In Nachtzügen zu fahren war nichts Neues. Zweimal ging es runter bis nach Lörrach, um dann mit dem Auto den Familienurlaub in den Süden anzutreten. Autoreisezüge waren damals üblicher als heute. Wir hatten auch andere Varianten probiert, die mehr im Trend lagen. Die Autobahn nachts zu befahren, weil sie freier ist, mag seinen Reiz haben. Ein Ehemann mit angestrengten Nerven und aufgerissenen Augen am nächsten Morgen machte dem Wort ›Urlaub‹ keine Ehre, egal, wie stolz er auf seine Kilometerleistung war. Ich bevorzugte, Reiseproviant vorzubereiten. Dann ein gemächliches Gondeln, um dort anzuhalten, wo es uns gefiel und Pausen einzulegen. Das Kind konnte rumlaufen und der Fahrer sich erfrischen, entspannen und die Beine vertreten.

Einmal donnerten wir von Barcelona mit Tag- und Nachtzügen bis Hamburg. Das waren auch etwa sechsundzwanzig Stunden – über Genf. Es ging nicht anders. Als wir nach unserem Ibiza-Urlaub auf dem Flughafen Barcelona landeten, gab es einen Pilotenstreik. Damals war es fummelig, die richtigen Zugverbindungen zu finden, um nicht noch länger dort auf dem Terminal festzusitzen. Aber verdammt egal. Ich war jung und mein neunjähriger Sohn hatte sich schon auf dem Airport bestens amüsiert – unabhängig von den gesprochenen Sprachen. Meistens redete er. Im Zug hatte er Freude daran, Zuckerpäckchen zu sammeln, bis er alle Tierkreiszeichen zusammengesucht und geschnorrt hatte. Wir hatten unseren Spaß und gute Unterhaltung in einem Sechserabteil mit anderen Urlaubern, deren Flüge abgesagt worden waren.

Die Ibiza-Reise in einen Ferienklub, dessen Kette den sinnbildlich falschen Namen eines vereinsamten Schiffbrüchigen trägt, war diejenige, bei der meinem Sohn mulmig im Flugzeug wurde. Nun war es ausgerechnet unser erster Flug. „Kapitän Juan begrüßt sie an Bord.“ Bei allen Fluggästen schmerzten die Ohren, und der Druckausgleich funktionierte nicht. Juan benötigte zwei Anflüge und hatte drei Hüpfer beim Aufsetzen für die Landung.

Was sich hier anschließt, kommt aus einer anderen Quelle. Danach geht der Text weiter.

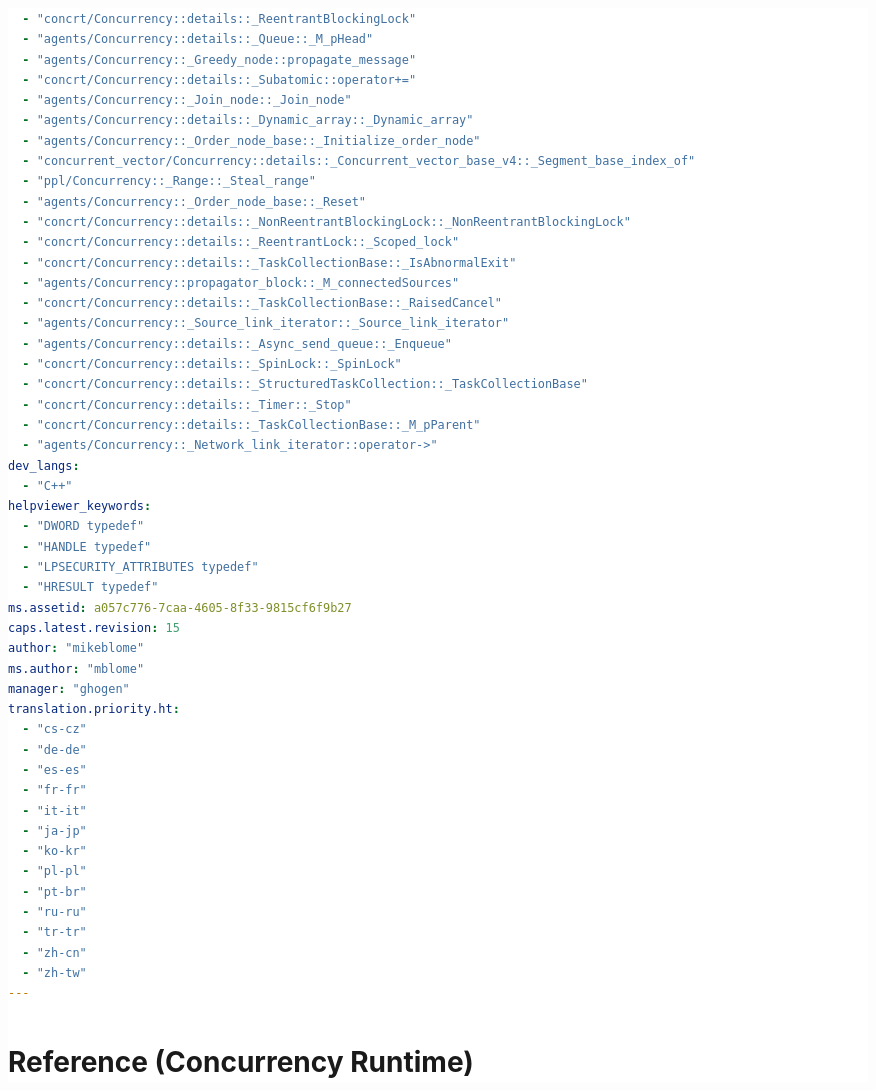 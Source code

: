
 ```yaml
  - "concrt/Concurrency::details::_ReentrantBlockingLock"
  - "agents/Concurrency::details::_Queue::_M_pHead"
  - "agents/Concurrency::_Greedy_node::propagate_message"
  - "concrt/Concurrency::details::_Subatomic::operator+="
  - "agents/Concurrency::_Join_node::_Join_node"
  - "agents/Concurrency::details::_Dynamic_array::_Dynamic_array"
  - "agents/Concurrency::_Order_node_base::_Initialize_order_node"
  - "concurrent_vector/Concurrency::details::_Concurrent_vector_base_v4::_Segment_base_index_of"
  - "ppl/Concurrency::_Range::_Steal_range"
  - "agents/Concurrency::_Order_node_base::_Reset"
  - "concrt/Concurrency::details::_NonReentrantBlockingLock::_NonReentrantBlockingLock"
  - "concrt/Concurrency::details::_ReentrantLock::_Scoped_lock"
  - "concrt/Concurrency::details::_TaskCollectionBase::_IsAbnormalExit"
  - "agents/Concurrency::propagator_block::_M_connectedSources"
  - "concrt/Concurrency::details::_TaskCollectionBase::_RaisedCancel"
  - "agents/Concurrency::_Source_link_iterator::_Source_link_iterator"
  - "agents/Concurrency::details::_Async_send_queue::_Enqueue"
  - "concrt/Concurrency::details::_SpinLock::_SpinLock"
  - "concrt/Concurrency::details::_StructuredTaskCollection::_TaskCollectionBase"
  - "concrt/Concurrency::details::_Timer::_Stop"
  - "concrt/Concurrency::details::_TaskCollectionBase::_M_pParent"
  - "agents/Concurrency::_Network_link_iterator::operator->"
dev_langs: 
  - "C++"
helpviewer_keywords: 
  - "DWORD typedef"
  - "HANDLE typedef"
  - "LPSECURITY_ATTRIBUTES typedef"
  - "HRESULT typedef"
ms.assetid: a057c776-7caa-4605-8f33-9815cf6f9b27
caps.latest.revision: 15
author: "mikeblome"
ms.author: "mblome"
manager: "ghogen"
translation.priority.ht: 
  - "cs-cz"
  - "de-de"
  - "es-es"
  - "fr-fr"
  - "it-it"
  - "ja-jp"
  - "ko-kr"
  - "pl-pl"
  - "pt-br"
  - "ru-ru"
  - "tr-tr"
  - "zh-cn"
  - "zh-tw"
---
```

# Reference (Concurrency Runtime)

Auf eine Robinsonade wäre bei dem Unterhaltungsprogramm im Klub niemand gekommen. Für das Kind war es ideal: Sport, Spaß, Kreativität und Wettbewerbe. Dazu eine riesige Poollandschaft, Aufsichtspersonal und Animateure. Die Buffets hatten alles, waren lange aufgebaut, und es gab keinen Schichtbetrieb in den Speisezeiten. Mein Mann fand schnell Anschluss und wir hatten sogar gemeinsame Bekanntschaften. Insofern war es für mich ideal. Erholung pur – und die Familie beschäftigt. Nicht mehr, aber auch nicht weniger. Damit war das Gesamtpaket als üppiger Luxus zu bewerten. Kostspielig genug war die Reise auf jeden Fall. Juniors Vater ignorierte jegliche Bedenken, und mit der Buchungsbestätigung kam die Kapitulation. ›Nützt nichts. Durch da!‹ hatte Auswirkungen auf meine Haushaltsführung, aber nicht auf die Stimmung. Nach dem Aufstehen gingen wir von unserem Ferienhaus in die zentrale Klubanlage. Auf dem Weg dorthin, begleitet vom mediterranen Zirpen der Grillen, umgeben von Olivenbäumen, Pinien und prächtig blühendem Oleander, war der erste Abstecher von fünf Metern allmorgendlich der kleine Klubshop. Immer das Gleiche. Für meinen Mann eine Zeitung, ich nahm eine Illustrierte, die er später länger las als ich, und Blondschopf ›Eisenherz‹ Mayer, sein Sohn, zog ein angeblich lustiges Taschenbuch aus dem Drehständer. Ich schnitt ihm selbst die Haare. Die Eisenherz-Frisur verpasste ich ihm über fünfzehn Jahre. Vielleicht bin ich die einzige Person, die es so ohne Topf hinbekommt.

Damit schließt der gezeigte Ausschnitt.